» Your objective: Each line of the material below that holds the word "center" needs to be copied.

» Records provided:
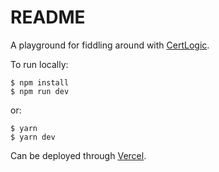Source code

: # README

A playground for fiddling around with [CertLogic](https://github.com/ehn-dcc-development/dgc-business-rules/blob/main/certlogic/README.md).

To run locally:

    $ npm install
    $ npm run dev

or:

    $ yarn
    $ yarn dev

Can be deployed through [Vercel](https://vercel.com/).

* * *

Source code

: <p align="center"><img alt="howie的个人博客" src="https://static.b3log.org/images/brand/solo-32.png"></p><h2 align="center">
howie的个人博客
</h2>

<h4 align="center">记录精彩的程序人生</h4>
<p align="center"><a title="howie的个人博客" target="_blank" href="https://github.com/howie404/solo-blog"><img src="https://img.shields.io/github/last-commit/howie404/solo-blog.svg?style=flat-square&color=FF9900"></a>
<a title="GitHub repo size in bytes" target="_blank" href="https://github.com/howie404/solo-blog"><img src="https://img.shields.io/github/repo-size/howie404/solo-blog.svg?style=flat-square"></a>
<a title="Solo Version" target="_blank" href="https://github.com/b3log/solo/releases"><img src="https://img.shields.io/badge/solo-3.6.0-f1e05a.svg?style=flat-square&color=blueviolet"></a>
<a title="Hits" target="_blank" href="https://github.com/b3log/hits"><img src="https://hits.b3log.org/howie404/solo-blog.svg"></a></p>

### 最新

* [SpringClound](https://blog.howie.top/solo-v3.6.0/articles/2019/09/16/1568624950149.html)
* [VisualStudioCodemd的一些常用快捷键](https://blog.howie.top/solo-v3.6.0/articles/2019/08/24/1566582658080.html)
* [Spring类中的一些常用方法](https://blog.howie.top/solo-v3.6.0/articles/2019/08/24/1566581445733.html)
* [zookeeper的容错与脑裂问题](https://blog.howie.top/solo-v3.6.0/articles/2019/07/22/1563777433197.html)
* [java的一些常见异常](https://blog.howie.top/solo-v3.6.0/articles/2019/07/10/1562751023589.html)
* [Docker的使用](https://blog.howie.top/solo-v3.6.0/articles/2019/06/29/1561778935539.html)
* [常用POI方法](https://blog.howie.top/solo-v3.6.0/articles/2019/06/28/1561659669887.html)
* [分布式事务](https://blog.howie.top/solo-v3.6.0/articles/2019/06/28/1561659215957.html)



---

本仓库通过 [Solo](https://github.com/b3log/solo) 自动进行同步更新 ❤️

» Answer space:
: <p align="center"><img alt="howie的个人博客" src="https://static.b3log.org/images/brand/solo-32.png"></p><h2 align="center">
<h4 align="center">记录精彩的程序人生</h4>
<p align="center"><a title="howie的个人博客" target="_blank" href="https://github.com/howie404/solo-blog"><img src="https://img.shields.io/github/last-commit/howie404/solo-blog.svg?style=flat-square&color=FF9900"></a>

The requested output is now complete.